O que a série mostra
O recorte é amplo, mas o olhar é íntimo. A minissérie vai da infância em Salvador à mudança para o Rio de Janeiro, quando Raul se afirma como compositor e cantor, passando pelos primeiros grupos, pelos bastidores como produtor de gravadora e pelas colaborações marcantes. O roteiro encara as grandes canções, os momentos de plateias eufóricas, as quedas, as polêmicas e a reinvenção constante que virou sua assinatura.

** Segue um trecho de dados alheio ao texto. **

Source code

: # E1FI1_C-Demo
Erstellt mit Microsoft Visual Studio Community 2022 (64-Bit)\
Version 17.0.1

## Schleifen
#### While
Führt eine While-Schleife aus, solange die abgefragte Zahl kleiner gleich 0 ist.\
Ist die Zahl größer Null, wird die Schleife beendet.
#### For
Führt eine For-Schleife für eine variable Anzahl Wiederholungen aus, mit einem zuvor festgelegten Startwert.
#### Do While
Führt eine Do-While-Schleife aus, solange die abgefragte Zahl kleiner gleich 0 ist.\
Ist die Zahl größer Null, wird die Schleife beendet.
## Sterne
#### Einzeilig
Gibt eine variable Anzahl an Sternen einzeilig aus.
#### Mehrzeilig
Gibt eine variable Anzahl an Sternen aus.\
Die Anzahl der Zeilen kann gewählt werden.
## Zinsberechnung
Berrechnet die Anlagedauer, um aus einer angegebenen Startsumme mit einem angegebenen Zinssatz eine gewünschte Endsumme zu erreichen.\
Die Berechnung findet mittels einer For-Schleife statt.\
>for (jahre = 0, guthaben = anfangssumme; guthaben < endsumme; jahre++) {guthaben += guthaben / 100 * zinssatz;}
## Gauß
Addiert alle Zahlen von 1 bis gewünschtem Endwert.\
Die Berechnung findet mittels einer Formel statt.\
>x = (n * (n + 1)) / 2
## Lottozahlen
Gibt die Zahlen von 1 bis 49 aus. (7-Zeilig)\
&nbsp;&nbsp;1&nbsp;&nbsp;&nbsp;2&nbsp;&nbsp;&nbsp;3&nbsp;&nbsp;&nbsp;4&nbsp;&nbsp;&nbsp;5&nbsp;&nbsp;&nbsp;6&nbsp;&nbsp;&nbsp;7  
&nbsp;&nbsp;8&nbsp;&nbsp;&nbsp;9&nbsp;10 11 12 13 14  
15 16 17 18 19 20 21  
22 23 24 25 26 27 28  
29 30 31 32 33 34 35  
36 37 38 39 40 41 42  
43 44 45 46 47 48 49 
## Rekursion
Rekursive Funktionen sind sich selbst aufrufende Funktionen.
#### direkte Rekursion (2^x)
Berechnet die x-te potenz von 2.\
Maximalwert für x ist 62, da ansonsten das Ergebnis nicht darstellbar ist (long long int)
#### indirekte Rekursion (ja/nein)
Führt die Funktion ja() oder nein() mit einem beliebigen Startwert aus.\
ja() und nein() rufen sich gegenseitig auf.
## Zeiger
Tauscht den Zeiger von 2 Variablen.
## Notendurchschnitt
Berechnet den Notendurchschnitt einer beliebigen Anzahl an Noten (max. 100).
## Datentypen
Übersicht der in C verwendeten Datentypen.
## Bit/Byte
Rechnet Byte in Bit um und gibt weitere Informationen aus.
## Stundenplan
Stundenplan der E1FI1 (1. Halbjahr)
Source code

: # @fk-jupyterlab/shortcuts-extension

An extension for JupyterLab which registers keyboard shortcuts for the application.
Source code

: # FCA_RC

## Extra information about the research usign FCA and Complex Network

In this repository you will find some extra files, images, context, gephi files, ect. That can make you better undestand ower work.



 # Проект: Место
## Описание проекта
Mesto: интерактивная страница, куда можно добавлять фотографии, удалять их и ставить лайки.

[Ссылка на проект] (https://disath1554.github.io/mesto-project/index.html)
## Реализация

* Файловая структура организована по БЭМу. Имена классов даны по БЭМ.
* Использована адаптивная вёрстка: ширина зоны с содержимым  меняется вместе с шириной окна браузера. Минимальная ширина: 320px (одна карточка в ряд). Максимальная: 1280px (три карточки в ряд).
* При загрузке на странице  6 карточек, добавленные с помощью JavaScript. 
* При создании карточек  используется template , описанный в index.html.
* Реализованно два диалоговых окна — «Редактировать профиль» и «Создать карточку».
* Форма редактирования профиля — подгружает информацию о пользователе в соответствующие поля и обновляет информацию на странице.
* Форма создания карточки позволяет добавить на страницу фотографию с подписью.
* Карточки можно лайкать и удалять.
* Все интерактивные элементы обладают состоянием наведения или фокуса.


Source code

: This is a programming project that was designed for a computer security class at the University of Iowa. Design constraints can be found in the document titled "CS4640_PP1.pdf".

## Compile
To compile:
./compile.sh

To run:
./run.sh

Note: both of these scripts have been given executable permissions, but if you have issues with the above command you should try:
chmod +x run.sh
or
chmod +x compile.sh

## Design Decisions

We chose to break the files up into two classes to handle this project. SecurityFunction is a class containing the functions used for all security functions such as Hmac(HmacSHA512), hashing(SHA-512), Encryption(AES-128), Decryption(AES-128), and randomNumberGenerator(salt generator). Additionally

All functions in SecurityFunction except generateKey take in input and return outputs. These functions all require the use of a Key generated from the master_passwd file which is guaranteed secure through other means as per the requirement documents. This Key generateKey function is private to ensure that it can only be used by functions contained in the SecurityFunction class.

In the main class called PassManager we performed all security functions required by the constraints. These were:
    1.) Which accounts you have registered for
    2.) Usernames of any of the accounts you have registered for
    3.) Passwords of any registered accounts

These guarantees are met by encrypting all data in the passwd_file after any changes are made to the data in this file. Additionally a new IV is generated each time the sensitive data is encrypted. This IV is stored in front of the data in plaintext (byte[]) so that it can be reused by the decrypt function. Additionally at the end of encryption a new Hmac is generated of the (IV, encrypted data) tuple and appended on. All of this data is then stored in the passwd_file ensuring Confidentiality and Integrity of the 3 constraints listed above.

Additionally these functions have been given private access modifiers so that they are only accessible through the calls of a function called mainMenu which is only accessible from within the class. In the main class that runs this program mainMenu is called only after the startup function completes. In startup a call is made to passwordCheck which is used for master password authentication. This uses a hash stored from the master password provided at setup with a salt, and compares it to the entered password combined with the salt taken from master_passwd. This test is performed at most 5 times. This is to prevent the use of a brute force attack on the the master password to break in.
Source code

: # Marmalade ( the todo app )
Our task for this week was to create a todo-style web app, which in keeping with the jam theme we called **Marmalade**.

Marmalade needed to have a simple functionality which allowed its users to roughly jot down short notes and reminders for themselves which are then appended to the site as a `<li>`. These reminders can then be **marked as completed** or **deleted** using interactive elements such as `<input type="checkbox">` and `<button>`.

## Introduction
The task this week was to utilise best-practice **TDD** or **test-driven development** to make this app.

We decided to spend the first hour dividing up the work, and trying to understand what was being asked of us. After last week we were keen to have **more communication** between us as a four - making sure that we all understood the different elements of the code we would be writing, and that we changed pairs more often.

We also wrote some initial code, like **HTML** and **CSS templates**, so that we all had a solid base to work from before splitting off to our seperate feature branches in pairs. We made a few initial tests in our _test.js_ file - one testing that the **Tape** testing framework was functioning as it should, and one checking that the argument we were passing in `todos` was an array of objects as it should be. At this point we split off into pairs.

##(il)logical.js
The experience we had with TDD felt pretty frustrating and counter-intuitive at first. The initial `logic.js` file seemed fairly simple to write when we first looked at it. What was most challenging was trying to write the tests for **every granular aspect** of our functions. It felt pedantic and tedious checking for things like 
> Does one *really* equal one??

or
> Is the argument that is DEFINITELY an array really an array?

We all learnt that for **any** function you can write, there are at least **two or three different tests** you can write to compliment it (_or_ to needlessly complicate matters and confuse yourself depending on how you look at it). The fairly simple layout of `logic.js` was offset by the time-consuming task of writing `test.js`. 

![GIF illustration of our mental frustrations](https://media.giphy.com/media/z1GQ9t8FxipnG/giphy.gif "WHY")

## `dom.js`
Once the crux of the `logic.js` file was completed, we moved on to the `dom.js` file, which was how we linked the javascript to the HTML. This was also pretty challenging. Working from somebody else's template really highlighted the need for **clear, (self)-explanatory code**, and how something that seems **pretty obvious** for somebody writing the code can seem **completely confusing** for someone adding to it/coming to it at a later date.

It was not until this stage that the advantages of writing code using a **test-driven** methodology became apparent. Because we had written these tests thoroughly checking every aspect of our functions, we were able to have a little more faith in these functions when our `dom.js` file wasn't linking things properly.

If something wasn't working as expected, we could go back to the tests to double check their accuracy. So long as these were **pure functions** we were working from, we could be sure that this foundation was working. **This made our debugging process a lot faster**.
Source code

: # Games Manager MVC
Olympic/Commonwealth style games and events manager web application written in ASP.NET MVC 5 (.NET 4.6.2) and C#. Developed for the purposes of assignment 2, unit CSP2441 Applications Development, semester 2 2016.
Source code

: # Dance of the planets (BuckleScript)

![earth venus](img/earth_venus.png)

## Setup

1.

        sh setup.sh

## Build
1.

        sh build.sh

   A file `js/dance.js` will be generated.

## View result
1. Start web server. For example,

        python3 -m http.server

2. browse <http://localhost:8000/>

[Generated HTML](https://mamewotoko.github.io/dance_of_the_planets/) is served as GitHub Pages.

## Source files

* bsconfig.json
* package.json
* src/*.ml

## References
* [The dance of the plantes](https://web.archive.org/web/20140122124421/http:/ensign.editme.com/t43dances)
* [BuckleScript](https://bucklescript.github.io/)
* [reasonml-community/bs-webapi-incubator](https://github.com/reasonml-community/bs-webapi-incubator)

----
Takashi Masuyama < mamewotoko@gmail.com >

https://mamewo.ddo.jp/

Em vez de uma linha do tempo rígida, a montagem brinca com memórias, sonhos e flashbacks. A escolha estética, assinada por Paulo Morelli, faz a narrativa saltar entre cenas e pensamentos como se seguisse o fluxo mental do próprio artista. Em vários momentos, a trilha e as imagens caminham juntas para criar sentido: riffs conhecidos surgem quando a câmera revela a faísca de uma ideia; versos aparecem visualmente no cenário; shows icônicos são intercalados com momentos de vulnerabilidade fora do palco.
O resultado tem clima de viagem psicodélica, mas com pé no chão. Para dar corpo a esse mergulho, a série usa efeitos especiais e números musicais que não estão ali só para aplaudir o mito: eles ilustram o processo criativo, as influências e os choques de realidade. Há sequências em que o cenário se dobra, objetos ganham vida e a sala vira oceano — recursos que espelham a mente inquieta do Maluco Beleza e ao mesmo tempo mantêm o foco no personagem humano, com suas escolhas e consequências.
As músicas clássicas estão presentes não apenas como trilha de fundo. Gita, Metamorfose Ambulante, Maluco Beleza e Ouro de Tolo aparecem conectadas a contextos de criação, debates com parceiros e brigas com a indústria. A série mostra como o artista misturou rock com baião, humor com filosofia, crítica social com misticismo — e como essa combinação, tida como “loucura” por muita gente, acabou definindo um estilo que ninguém mais tinha.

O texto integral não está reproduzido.